ADRIAN MARTIN ON ALAIN RESNAIS' WILD GRASS
Adrian Martin begins his Sight & Sound review of Alain Resnais' Wild Grass with the following:
It starts like a Brian De Palma movie, in a mode of full exhilaration. Shots of feet take us to a chic shopping centre. A voice-over informs us that a woman – Marguerite (Sabine Azéma), whose face will not be fully seen from the front until six and half minutes into the film – has special shoe requirements, and this specialness is what will kick off ‘the incident’ (the title of Christian Gailly’s novel) at the heart of the narrative. Point-of-view rules, but on a split register: both the character’s sensorial experience of her surroundings, and the camera’s insistent display of its own, peculiar way of seeing things. Sudden bursts of slow-motion linger on the saleswoman who thrills Marguerite (it is her secret), and eventually on the roller-blading thief who snatches her purse. Mark Snow’s musical score soars. Within the shoe shop itself, we could almost be watching a scene from Sex and the City: a rapid but luxuriant montage surveys shelves, brands, boxes.

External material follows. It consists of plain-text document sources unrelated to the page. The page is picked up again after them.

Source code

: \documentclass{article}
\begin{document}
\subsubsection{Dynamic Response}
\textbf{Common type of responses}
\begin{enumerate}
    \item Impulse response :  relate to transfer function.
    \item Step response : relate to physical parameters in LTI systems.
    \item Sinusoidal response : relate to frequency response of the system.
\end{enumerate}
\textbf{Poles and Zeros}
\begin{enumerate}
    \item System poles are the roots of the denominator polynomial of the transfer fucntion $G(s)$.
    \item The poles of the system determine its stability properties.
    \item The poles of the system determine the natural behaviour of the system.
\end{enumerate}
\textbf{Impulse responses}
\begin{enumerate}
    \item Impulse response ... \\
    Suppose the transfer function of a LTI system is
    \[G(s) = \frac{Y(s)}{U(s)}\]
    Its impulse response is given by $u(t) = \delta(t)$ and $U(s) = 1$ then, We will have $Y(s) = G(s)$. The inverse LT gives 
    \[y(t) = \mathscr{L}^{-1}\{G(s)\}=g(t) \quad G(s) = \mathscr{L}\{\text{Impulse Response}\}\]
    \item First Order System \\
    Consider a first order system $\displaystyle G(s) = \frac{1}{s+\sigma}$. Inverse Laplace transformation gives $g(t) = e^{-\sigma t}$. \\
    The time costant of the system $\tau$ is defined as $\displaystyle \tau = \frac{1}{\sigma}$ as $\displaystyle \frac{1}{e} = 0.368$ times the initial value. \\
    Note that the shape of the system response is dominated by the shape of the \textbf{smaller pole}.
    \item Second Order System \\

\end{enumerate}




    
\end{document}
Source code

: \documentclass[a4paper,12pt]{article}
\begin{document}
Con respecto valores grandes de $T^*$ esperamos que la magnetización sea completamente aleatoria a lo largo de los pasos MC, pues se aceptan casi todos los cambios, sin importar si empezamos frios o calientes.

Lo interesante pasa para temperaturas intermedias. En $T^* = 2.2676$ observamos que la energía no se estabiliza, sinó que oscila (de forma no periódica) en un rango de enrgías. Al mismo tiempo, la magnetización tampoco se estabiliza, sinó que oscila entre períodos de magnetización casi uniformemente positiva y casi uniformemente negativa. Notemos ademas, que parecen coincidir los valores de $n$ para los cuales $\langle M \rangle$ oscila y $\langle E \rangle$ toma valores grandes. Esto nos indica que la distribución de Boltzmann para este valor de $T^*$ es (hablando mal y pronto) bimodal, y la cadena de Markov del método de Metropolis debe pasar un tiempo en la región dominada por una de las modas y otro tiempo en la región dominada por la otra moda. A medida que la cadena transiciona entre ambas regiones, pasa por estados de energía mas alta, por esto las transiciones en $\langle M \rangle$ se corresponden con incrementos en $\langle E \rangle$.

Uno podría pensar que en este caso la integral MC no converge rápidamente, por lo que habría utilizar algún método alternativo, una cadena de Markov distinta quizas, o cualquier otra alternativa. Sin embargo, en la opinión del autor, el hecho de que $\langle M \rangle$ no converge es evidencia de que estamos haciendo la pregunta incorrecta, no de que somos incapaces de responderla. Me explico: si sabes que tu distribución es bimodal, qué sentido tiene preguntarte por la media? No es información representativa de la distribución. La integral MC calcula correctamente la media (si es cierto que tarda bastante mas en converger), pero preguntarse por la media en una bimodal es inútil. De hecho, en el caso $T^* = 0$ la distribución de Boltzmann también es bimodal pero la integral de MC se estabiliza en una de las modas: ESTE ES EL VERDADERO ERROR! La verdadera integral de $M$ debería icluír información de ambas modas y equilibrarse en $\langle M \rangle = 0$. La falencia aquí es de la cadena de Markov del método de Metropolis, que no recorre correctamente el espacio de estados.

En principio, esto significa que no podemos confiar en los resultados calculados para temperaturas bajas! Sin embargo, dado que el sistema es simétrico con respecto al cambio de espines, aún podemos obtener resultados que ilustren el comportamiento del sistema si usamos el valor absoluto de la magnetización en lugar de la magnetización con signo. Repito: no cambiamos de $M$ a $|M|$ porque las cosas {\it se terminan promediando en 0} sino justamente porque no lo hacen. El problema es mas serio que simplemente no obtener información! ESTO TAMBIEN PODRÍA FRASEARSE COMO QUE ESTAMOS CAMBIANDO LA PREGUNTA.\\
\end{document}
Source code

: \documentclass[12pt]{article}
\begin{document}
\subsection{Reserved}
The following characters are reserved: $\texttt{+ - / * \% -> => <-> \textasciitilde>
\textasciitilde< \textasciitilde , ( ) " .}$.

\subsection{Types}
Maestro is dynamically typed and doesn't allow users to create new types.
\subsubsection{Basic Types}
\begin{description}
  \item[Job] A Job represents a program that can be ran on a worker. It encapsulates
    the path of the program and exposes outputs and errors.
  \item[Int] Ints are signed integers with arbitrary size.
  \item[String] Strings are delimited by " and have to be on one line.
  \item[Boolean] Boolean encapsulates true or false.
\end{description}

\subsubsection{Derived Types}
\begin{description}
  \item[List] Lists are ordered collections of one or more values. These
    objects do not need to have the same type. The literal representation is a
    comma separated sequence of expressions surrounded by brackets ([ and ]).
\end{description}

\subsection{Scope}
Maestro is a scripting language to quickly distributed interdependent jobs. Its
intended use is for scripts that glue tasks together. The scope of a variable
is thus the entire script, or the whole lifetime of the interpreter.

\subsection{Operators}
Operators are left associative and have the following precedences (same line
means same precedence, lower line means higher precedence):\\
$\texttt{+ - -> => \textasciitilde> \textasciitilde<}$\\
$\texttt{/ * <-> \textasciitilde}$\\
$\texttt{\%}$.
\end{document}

Straight away, Alain Resnais’ masterful new film announces its proudly mixed-up character. Resnais is a director who has always complicated drama with comedy, realism with surrealism, philosophy with pop culture – and vice versa. Invention and surprise are his watchwords: as the French critic François Thomas once remarked, Resnais’ gambit as an artist is to outrage or confound viewers at the start of a film, but hold them in their seats to the very end.

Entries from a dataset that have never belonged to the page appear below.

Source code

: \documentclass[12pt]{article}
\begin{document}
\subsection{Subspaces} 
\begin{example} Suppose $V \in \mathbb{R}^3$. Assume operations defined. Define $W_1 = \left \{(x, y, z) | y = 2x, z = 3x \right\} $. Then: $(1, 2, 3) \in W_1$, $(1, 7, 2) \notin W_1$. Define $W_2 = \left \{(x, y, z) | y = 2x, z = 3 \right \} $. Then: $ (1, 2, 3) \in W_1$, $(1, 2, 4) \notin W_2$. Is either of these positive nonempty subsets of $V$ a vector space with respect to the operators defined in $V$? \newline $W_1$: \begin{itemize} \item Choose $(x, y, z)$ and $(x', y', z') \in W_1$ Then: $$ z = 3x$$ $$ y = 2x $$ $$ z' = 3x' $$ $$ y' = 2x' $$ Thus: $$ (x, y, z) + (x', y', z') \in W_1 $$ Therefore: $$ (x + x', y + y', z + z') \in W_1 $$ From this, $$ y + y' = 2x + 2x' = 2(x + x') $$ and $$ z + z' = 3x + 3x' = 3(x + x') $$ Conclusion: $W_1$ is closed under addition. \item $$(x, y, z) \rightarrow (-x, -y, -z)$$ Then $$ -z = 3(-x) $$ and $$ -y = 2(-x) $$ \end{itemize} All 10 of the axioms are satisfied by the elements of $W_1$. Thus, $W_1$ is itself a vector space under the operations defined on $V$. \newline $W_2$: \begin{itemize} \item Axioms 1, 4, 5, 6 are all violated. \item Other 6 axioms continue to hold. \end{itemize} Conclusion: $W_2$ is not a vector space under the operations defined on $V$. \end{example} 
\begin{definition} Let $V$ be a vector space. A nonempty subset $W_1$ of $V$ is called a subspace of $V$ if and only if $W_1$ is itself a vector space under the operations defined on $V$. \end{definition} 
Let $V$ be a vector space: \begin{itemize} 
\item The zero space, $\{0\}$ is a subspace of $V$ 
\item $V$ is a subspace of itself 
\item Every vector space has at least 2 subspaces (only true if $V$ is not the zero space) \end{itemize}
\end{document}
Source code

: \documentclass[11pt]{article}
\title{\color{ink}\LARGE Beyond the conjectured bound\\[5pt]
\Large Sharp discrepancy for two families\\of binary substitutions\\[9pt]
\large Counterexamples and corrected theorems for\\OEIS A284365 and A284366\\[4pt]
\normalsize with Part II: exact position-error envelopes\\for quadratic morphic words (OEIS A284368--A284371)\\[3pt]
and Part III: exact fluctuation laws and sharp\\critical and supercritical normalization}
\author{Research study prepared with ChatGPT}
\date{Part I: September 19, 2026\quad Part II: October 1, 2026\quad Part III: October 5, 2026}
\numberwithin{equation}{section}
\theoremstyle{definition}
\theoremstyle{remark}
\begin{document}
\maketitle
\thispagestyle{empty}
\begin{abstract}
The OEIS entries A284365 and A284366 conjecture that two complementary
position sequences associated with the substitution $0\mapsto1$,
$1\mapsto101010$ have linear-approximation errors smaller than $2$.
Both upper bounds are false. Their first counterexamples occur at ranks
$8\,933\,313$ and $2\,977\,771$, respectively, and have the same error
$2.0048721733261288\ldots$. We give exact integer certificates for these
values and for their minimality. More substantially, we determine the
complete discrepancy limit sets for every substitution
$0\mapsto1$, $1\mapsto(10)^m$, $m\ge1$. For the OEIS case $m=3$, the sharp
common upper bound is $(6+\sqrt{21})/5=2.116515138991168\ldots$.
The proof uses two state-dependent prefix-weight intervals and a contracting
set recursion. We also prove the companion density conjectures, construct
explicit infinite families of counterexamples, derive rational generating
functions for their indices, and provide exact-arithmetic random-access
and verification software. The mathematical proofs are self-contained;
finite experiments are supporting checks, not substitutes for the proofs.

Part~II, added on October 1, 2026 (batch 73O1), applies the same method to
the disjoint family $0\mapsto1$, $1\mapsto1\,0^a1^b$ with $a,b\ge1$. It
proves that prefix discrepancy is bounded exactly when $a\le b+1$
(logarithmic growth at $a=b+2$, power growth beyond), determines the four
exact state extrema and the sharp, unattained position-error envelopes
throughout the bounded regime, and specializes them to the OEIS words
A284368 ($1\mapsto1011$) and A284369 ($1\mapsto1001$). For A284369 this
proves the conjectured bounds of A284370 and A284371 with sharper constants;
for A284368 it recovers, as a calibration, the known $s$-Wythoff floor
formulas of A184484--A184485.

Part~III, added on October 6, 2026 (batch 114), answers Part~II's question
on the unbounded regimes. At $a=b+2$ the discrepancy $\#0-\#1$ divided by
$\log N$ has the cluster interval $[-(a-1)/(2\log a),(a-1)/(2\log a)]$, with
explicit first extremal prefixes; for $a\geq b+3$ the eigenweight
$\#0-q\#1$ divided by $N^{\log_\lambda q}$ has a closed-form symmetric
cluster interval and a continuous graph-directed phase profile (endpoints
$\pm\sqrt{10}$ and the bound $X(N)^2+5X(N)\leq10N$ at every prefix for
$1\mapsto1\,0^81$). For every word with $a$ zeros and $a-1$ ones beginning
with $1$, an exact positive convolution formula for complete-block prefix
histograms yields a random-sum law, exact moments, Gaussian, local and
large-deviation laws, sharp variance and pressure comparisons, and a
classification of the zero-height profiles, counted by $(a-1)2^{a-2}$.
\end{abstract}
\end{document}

RESNAIS AS OVERLOOKED INSPIRATION FOR DE PALMA
At the start of De Palma's 1962 short film Woton's Wake, the camera briefly pans over a set of books on a shelf. Included on that shelf amongst published screenplays by Ingmar Bergman, film theory books by Sergei M. Eisenstein, V.I. Pudovkin, and others, are separate published screenplays for two early films by Resnais: Hiroshima Mon Amour and Last Year At Marienbad. Armed with this fact, one can detect a seemingly conscious (though perhaps subconscious) strain of Marienbad in De Palma's early feature Murder a la Mod. The influence of Resnais on De Palma's work is worth investigating, especially now that it has come full circle to where a major critic sees De Palma in late-period Resnais.